Chaz Williams had put in a solid performance as a Hofstra freshman, so UMass had reason to expect the transfer to be a valuable contributor last season.
They may not have been expecting him to become the best player on the roster, but that’s what they got.
Williams led the Minutemen in scoring with 16.4 points a game, shot .412 from three-point range and led the Atlantic 10 with 6.4 assists per contest.
Almost everyone is back from last year’s roster—only senior center Sean Carter departs—so Williams should be able to improve on the number that counts the most: the 25 wins his team posted in 2011-12.
Peyton Siva’s best impression of UConn’s Kemba Walker wasn't quite enough in 2011-12: The Louisville point guard led his team to an unlikely Big East title and Final Four berth, but fell to Kentucky in the national semis.
Unlike Walker, though, Siva has returned to campus for another go-round.
Siva’s not much for creating his own shots (he’s never averaged double figures in scoring), but he dished out 5.5 assists per game last season.
If the Cardinals can find a few more options for him to feed in the half-court offense, they’ll have every shot at a second straight Final Four trip come March.
In a lineup loaded with three-point shooters, Phil Pressey flew under the radar despite scoring a solid 10 points per game from his point guard spot and draining 36.5 percent of his treys.
Of course, he also benefited immensely from the scoring talent around him, dishing out a Big 12-high 6.3 assists a night.
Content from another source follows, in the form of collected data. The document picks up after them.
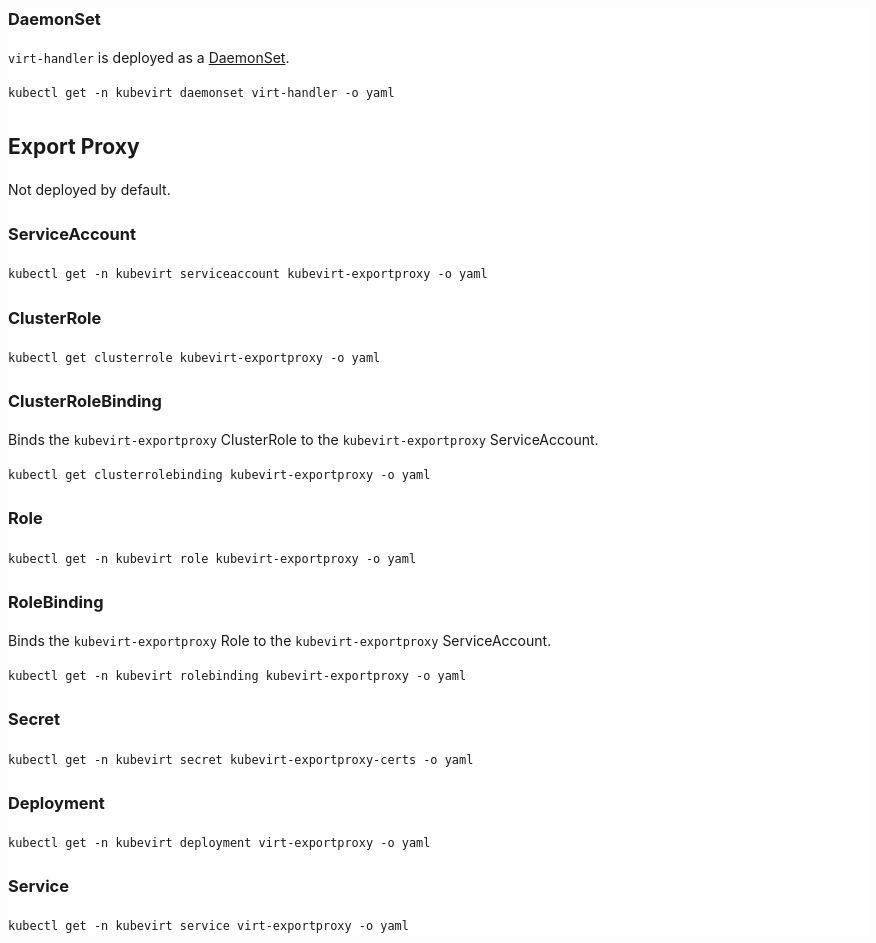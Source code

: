 ### DaemonSet
`virt-handler` is deployed as a [DaemonSet](https://kubernetes.io/docs/concepts/workloads/controllers/daemonset/).
```shell
kubectl get -n kubevirt daemonset virt-handler -o yaml
```

## Export Proxy
Not deployed by default.

### ServiceAccount
```shell
kubectl get -n kubevirt serviceaccount kubevirt-exportproxy -o yaml
```

### ClusterRole
```shell
kubectl get clusterrole kubevirt-exportproxy -o yaml
```

### ClusterRoleBinding
Binds the `kubevirt-exportproxy` ClusterRole to the `kubevirt-exportproxy` ServiceAccount.
```shell
kubectl get clusterrolebinding kubevirt-exportproxy -o yaml
```

### Role
```shell
kubectl get -n kubevirt role kubevirt-exportproxy -o yaml
```

### RoleBinding
Binds the `kubevirt-exportproxy` Role to the `kubevirt-exportproxy` ServiceAccount.
```shell
kubectl get -n kubevirt rolebinding kubevirt-exportproxy -o yaml
```

### Secret
```shell
kubectl get -n kubevirt secret kubevirt-exportproxy-certs -o yaml
```
### Deployment
```shell
kubectl get -n kubevirt deployment virt-exportproxy -o yaml
```

### Service
```shell
kubectl get -n kubevirt service virt-exportproxy -o yaml
```
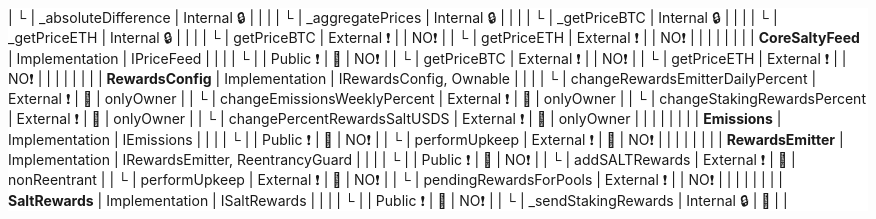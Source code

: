 |             └              |               \_absoluteDifference               |                         Internal 🔒                          |                |                               |
|             └              |                \_aggregatePrices                 |                         Internal 🔒                          |                |                               |
|             └              |                  \_getPriceBTC                   |                         Internal 🔒                          |                |                               |
|             └              |                  \_getPriceETH                   |                         Internal 🔒                          |                |                               |
|             └              |                   getPriceBTC                    |                         External ❗️                         |                |             NO❗️             |
|             └              |                   getPriceETH                    |                         External ❗️                         |                |             NO❗️             |
|                            |                                                  |                                                              |                |                               |
|     **CoreSaltyFeed**      |                  Implementation                  |                          IPriceFeed                          |                |                               |
|             └              |                  <Constructor>                   |                          Public ❗️                          |       🛑       |             NO❗️             |
|             └              |                   getPriceBTC                    |                         External ❗️                         |                |             NO❗️             |
|             └              |                   getPriceETH                    |                         External ❗️                         |                |             NO❗️             |
|                            |                                                  |                                                              |                |                               |
|     **RewardsConfig**      |                  Implementation                  |                   IRewardsConfig, Ownable                    |                |                               |
|             └              |         changeRewardsEmitterDailyPercent         |                         External ❗️                         |       🛑       |           onlyOwner           |
|             └              |           changeEmissionsWeeklyPercent           |                         External ❗️                         |       🛑       |           onlyOwner           |
|             └              |           changeStakingRewardsPercent            |                         External ❗️                         |       🛑       |           onlyOwner           |
|             └              |           changePercentRewardsSaltUSDS           |                         External ❗️                         |       🛑       |           onlyOwner           |
|                            |                                                  |                                                              |                |                               |
|       **Emissions**        |                  Implementation                  |                          IEmissions                          |                |                               |
|             └              |                  <Constructor>                   |                          Public ❗️                          |       🛑       |             NO❗️             |
|             └              |                  performUpkeep                   |                         External ❗️                         |       🛑       |             NO❗️             |
|                            |                                                  |                                                              |                |                               |
|     **RewardsEmitter**     |                  Implementation                  |               IRewardsEmitter, ReentrancyGuard               |                |                               |
|             └              |                  <Constructor>                   |                          Public ❗️                          |       🛑       |             NO❗️             |
|             └              |                  addSALTRewards                  |                         External ❗️                         |       🛑       |         nonReentrant          |
|             └              |                  performUpkeep                   |                         External ❗️                         |       🛑       |             NO❗️             |
|             └              |              pendingRewardsForPools              |                         External ❗️                         |                |             NO❗️             |
|                            |                                                  |                                                              |                |                               |
|      **SaltRewards**       |                  Implementation                  |                         ISaltRewards                         |                |                               |
|             └              |                  <Constructor>                   |                          Public ❗️                          |       🛑       |             NO❗️             |
|             └              |               \_sendStakingRewards               |                         Internal 🔒                          |       🛑       |                               |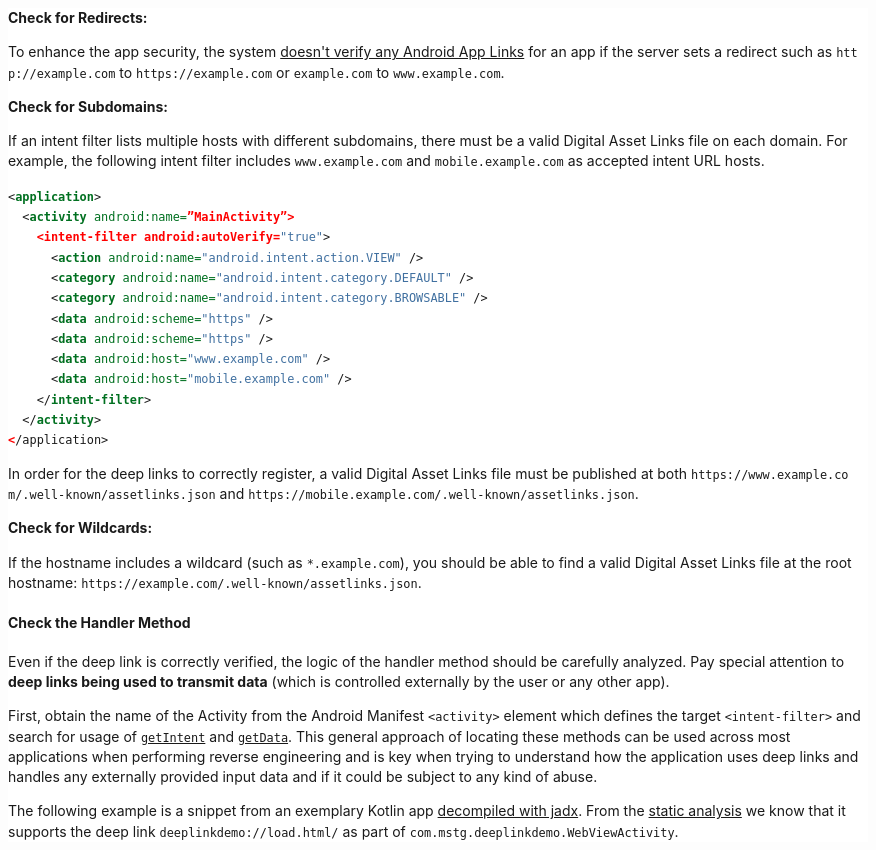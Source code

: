 **Check for Redirects:**

To enhance the app security, the system [doesn't verify any Android App Links](https://developer.android.com/training/app-links/verify-site-associations#fix-errors) for an app if the server sets a redirect such as `http://example.com` to `https://example.com` or `example.com` to `www.example.com`.

**Check for Subdomains:**

If an intent filter lists multiple hosts with different subdomains, there must be a valid Digital Asset Links file on each domain. For example, the following intent filter includes `www.example.com` and `mobile.example.com` as accepted intent URL hosts.

```xml
<application>
  <activity android:name=”MainActivity”>
    <intent-filter android:autoVerify="true">
      <action android:name="android.intent.action.VIEW" />
      <category android:name="android.intent.category.DEFAULT" />
      <category android:name="android.intent.category.BROWSABLE" />
      <data android:scheme="https" />
      <data android:scheme="https" />
      <data android:host="www.example.com" />
      <data android:host="mobile.example.com" />
    </intent-filter>
  </activity>
</application>
```

In order for the deep links to correctly register, a valid Digital Asset Links file must be published at both `https://www.example.com/.well-known/assetlinks.json` and `https://mobile.example.com/.well-known/assetlinks.json`.

**Check for Wildcards:**

If the hostname includes a wildcard (such as `*.example.com`), you should be able to find a valid Digital Asset Links file at the root hostname: `https://example.com/.well-known/assetlinks.json`.

#### Check the Handler Method

Even if the deep link is correctly verified, the logic of the handler method should be carefully analyzed. Pay special attention to **deep links being used to transmit data** (which is controlled externally by the user or any other app).

First, obtain the name of the Activity from the Android Manifest `<activity>` element which defines the target `<intent-filter>` and search for usage of [`getIntent`](https://developer.android.com/reference/android/content/Intent#getIntent(java.lang.String) "getIntent()") and [`getData`](https://developer.android.com/reference/android/content/Intent#getData%28%29 "getData()"). This general approach of locating these methods can be used across most applications when performing reverse engineering and is key when trying to understand how the application uses deep links and handles any externally provided input data and if it could be subject to any kind of abuse.

The following example is a snippet from an exemplary Kotlin app [decompiled with jadx](0x05c-Reverse-Engineering-and-Tampering.md#decompiling-java-code). From the [static analysis](#enumerate-deep-links) we know that it supports the deep link `deeplinkdemo://load.html/` as part of `com.mstg.deeplinkdemo.WebViewActivity`.
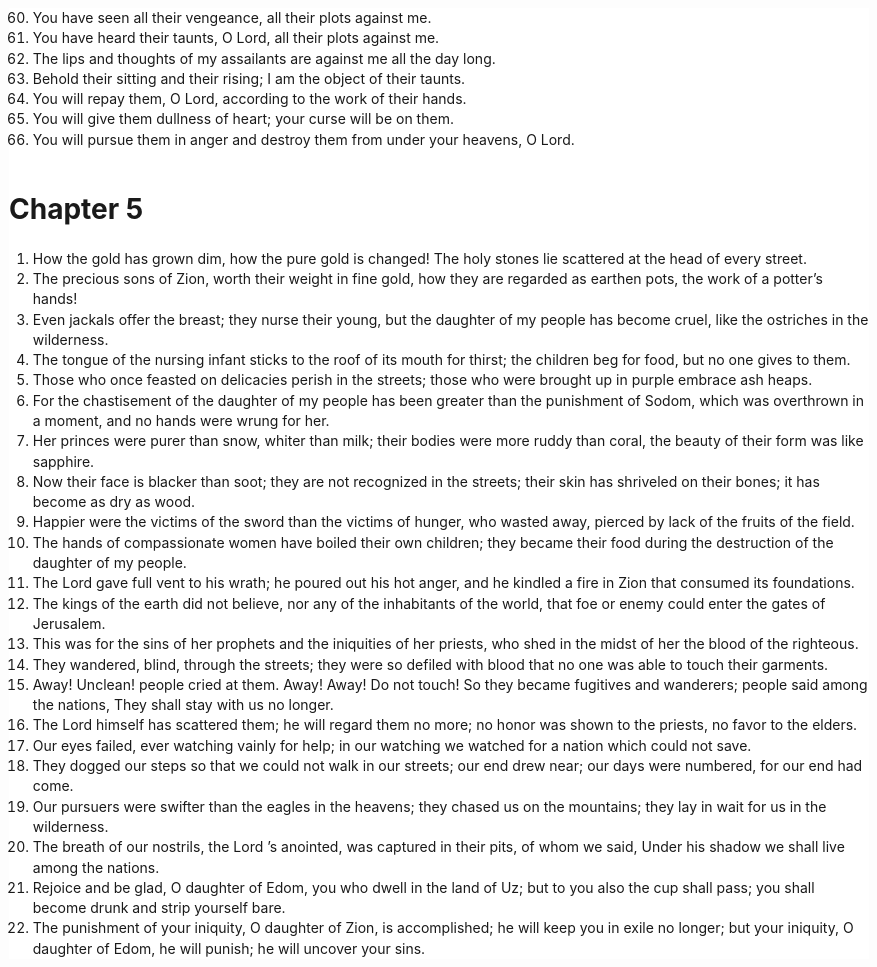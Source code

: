60. You have seen all their vengeance, all their plots against me.
61. You have heard their taunts, O Lord, all their plots against me.
62. The lips and thoughts of my assailants are against me all the day long.
63. Behold their sitting and their rising; I am the object of their taunts.
64. You will repay them, O Lord, according to the work of their hands.
65. You will give them dullness of heart; your curse will be on them.
66. You will pursue them in anger and destroy them from under your heavens, O Lord.

# Chapter 5

1. How the gold has grown dim, how the pure gold is changed! The holy stones lie scattered at the head of every street.
2. The precious sons of Zion, worth their weight in fine gold, how they are regarded as earthen pots, the work of a potter’s hands!
3. Even jackals offer the breast; they nurse their young, but the daughter of my people has become cruel, like the ostriches in the wilderness.
4. The tongue of the nursing infant sticks to the roof of its mouth for thirst; the children beg for food, but no one gives to them.
5. Those who once feasted on delicacies perish in the streets; those who were brought up in purple embrace ash heaps.
6. For the chastisement of the daughter of my people has been greater than the punishment of Sodom, which was overthrown in a moment, and no hands were wrung for her.
7. Her princes were purer than snow, whiter than milk; their bodies were more ruddy than coral, the beauty of their form was like sapphire.
8. Now their face is blacker than soot; they are not recognized in the streets; their skin has shriveled on their bones; it has become as dry as wood.
9. Happier were the victims of the sword than the victims of hunger, who wasted away, pierced by lack of the fruits of the field.
10. The hands of compassionate women have boiled their own children; they became their food during the destruction of the daughter of my people.
11. The Lord gave full vent to his wrath; he poured out his hot anger, and he kindled a fire in Zion that consumed its foundations.
12. The kings of the earth did not believe, nor any of the inhabitants of the world, that foe or enemy could enter the gates of Jerusalem.
13. This was for the sins of her prophets and the iniquities of her priests, who shed in the midst of her the blood of the righteous.
14. They wandered, blind, through the streets; they were so defiled with blood that no one was able to touch their garments.
15. Away! Unclean! people cried at them. Away! Away! Do not touch! So they became fugitives and wanderers; people said among the nations, They shall stay with us no longer.
16. The Lord himself has scattered them; he will regard them no more; no honor was shown to the priests, no favor to the elders.
17. Our eyes failed, ever watching vainly for help; in our watching we watched for a nation which could not save.
18. They dogged our steps so that we could not walk in our streets; our end drew near; our days were numbered, for our end had come.
19. Our pursuers were swifter than the eagles in the heavens; they chased us on the mountains; they lay in wait for us in the wilderness.
20. The breath of our nostrils, the Lord ’s anointed, was captured in their pits, of whom we said, Under his shadow we shall live among the nations.
21. Rejoice and be glad, O daughter of Edom, you who dwell in the land of Uz; but to you also the cup shall pass; you shall become drunk and strip yourself bare.
22. The punishment of your iniquity, O daughter of Zion, is accomplished; he will keep you in exile no longer; but your iniquity, O daughter of Edom, he will punish; he will uncover your sins.
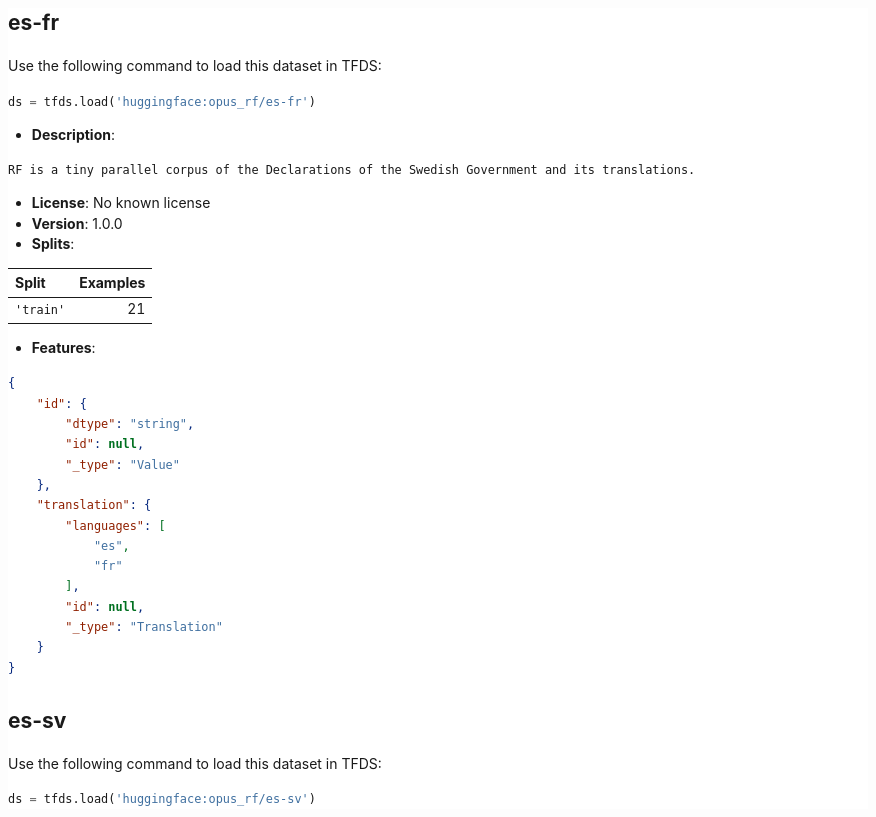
 ```json
```



## es-fr


Use the following command to load this dataset in TFDS:

```python
ds = tfds.load('huggingface:opus_rf/es-fr')
```

*   **Description**:

```
RF is a tiny parallel corpus of the Declarations of the Swedish Government and its translations.
```

*   **License**: No known license
*   **Version**: 1.0.0
*   **Splits**:

Split  | Examples
:----- | -------:
`'train'` | 21

*   **Features**:

```json
{
    "id": {
        "dtype": "string",
        "id": null,
        "_type": "Value"
    },
    "translation": {
        "languages": [
            "es",
            "fr"
        ],
        "id": null,
        "_type": "Translation"
    }
}
```



## es-sv


Use the following command to load this dataset in TFDS:

```python
ds = tfds.load('huggingface:opus_rf/es-sv')
```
With seven seniors departing, Missouri will be counting on Pressey to provide leadership in his junior season. It doesn’t hurt that in addition to boasting two years of starting experience, he’s also the team’s toughest defender (2.1 steals per game).
St. Mary’s is coming off one of the best seasons in school history, in which they won the WCC regular-season and tournament titles, racked up 27 victories and earned a No. 7 seed in the NCAA tournament.
As they hope to build on that success, the most important piece is already in place: Matthew Dellavedova at the point.
The Australian star led the Gaels with 15.6 points and 6.4 assists per game last season. He’ll need to be even better as a senior to compensate for the loss of low-post bruiser Rob Jones to graduation.
Of all the great passers on this list, none is quite so criminally underappreciated as Vincent Council. The rising Providence senior went from 18th in the nation in assists two years ago to fourth last year (7.5 per game, tops in the country for a returning player).
Still, because his Friars have posted a combined Big East record of 8-28 in those two years, Council’s exploits have gone largely without acclaim.
That could change in 2012-13, when a superlative recruiting class led by SG Ricardo Ledo will give Providence a chance to make some noise in conference play.
The key factor in NC State’s rise from sub-.500 in 2011 to the Sweet 16 in 2012 was Lorenzo Brown’s rapid development. The sophomore point guard grew into a team leader who averaged 12.7 points and 6.4 assists per game last season.
The 6’5” Brown is only going to get better while leading the most experienced team in the ACC.
NC State loses only one starter from a team that came within three points of Kansas in the Big Dance, and the addition of ballyhooed freshmen Rodney Purvis and T.J. Warren will make them bona fide national contenders next year.